As time went by I have made some adaptations to it and simplified it
but kept the core idea [2].
One addition is: that it is not based no increments of 24*60*60 but 1
day, which removed problems by Daylight savings time (in October).
Maybe more type safe functions exists like in Perl, [3] but I did not
find in org-mode. With my change I rely on that emacs date calculations
are in the same shape as [3]. It worked for this case and I stopped at that.
I am not a full out user of Orgmode and I do not keep project files.
I use one simple file per month to record my work, and it has been a
good choice for me. Maybe someday I can switch to some other structure
but as the CLOCK lines takes some space, I'd rather "forget" CLOCK
history on a monthly basis. Projects do not last more than 2-3 month
anyway and the catch-all internal project that is "never ending" would
become too crowded with CLOCK lines.
It is also easier to spot clocking mistakes if the file is limited to a
month.
Projects can not be summarized across month, but for my reporting needs
that is not needed.
The data is clocked as follows [4] per month. More project,
items and clocked times are in a normal org file, but this
simplified case should do.
I want to expand the report to show start/end time + breaks.
Eg from :
Time report November 2014
<2014-11-05 Wed> -- 8:00 (8.00)
to :
Time report November 2014
<2014-11-05 Wed> -- 8:00 (8.00) s 07:00 e 16:00 b 11:00-12:00,
Format is not set, but I need these time for my reporting.

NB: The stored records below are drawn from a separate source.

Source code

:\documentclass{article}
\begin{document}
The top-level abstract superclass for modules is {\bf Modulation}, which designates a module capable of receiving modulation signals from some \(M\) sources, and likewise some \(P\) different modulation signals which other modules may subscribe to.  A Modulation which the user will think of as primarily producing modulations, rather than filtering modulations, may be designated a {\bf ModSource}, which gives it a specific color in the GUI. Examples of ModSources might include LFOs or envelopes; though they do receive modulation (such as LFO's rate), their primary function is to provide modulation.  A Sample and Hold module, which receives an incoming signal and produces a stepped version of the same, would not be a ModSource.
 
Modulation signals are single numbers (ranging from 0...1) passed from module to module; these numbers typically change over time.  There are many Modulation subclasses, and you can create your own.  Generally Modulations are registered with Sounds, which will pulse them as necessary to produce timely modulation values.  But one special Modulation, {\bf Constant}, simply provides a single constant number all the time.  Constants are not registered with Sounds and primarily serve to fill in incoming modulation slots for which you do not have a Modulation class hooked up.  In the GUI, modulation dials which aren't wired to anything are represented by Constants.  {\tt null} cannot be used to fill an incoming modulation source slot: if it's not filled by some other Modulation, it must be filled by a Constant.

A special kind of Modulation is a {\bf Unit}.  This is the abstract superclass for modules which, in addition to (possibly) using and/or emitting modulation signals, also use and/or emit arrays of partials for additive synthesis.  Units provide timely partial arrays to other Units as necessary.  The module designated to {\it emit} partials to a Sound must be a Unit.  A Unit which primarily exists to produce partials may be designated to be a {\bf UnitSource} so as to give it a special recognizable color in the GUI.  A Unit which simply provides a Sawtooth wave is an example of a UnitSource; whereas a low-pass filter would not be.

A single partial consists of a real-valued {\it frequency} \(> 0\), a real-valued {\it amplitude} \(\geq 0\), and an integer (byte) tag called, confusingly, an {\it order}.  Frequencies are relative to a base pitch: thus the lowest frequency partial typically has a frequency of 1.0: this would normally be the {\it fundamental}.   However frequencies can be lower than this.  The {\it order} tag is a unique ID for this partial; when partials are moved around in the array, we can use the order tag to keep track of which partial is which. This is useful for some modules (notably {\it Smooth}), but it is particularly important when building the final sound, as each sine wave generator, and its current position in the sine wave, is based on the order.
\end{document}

In the normal case it is start-end and lunch.
I have tried to work with org-clock-sum to get the data from the CLOCK
entries. My elisp is rusty, and I missed that the regexp was */level
dependent. I managed to get a list of dates but just from the CLOCK
under the Item.
(((2014-11-05 12:00) (2014-11-05 14:00))
((2014-11-05 14:00) (2014-11-05 16:00)))
There were some strange duplicates as well so I guess I just did things
wrong.
To get the wanted result I would need a regexp that scans all CLOCK:
and reports the two timestamps and generate a list of
((time1 time2) (time2 time3) (time4 time5) (time5 time6)) filtered
on the call with tstart tend like org-clock-sum.
For me the actual heading is not needed.
With this list I can then flaten it, and if needed sort it :
(time1 time2 time2 time3 time4 time5 time5 time6)
If I then remove duplicates all together I will get :
(time1 time3 time4 time6)
where min is start and max is end, and pairs in between are breaks.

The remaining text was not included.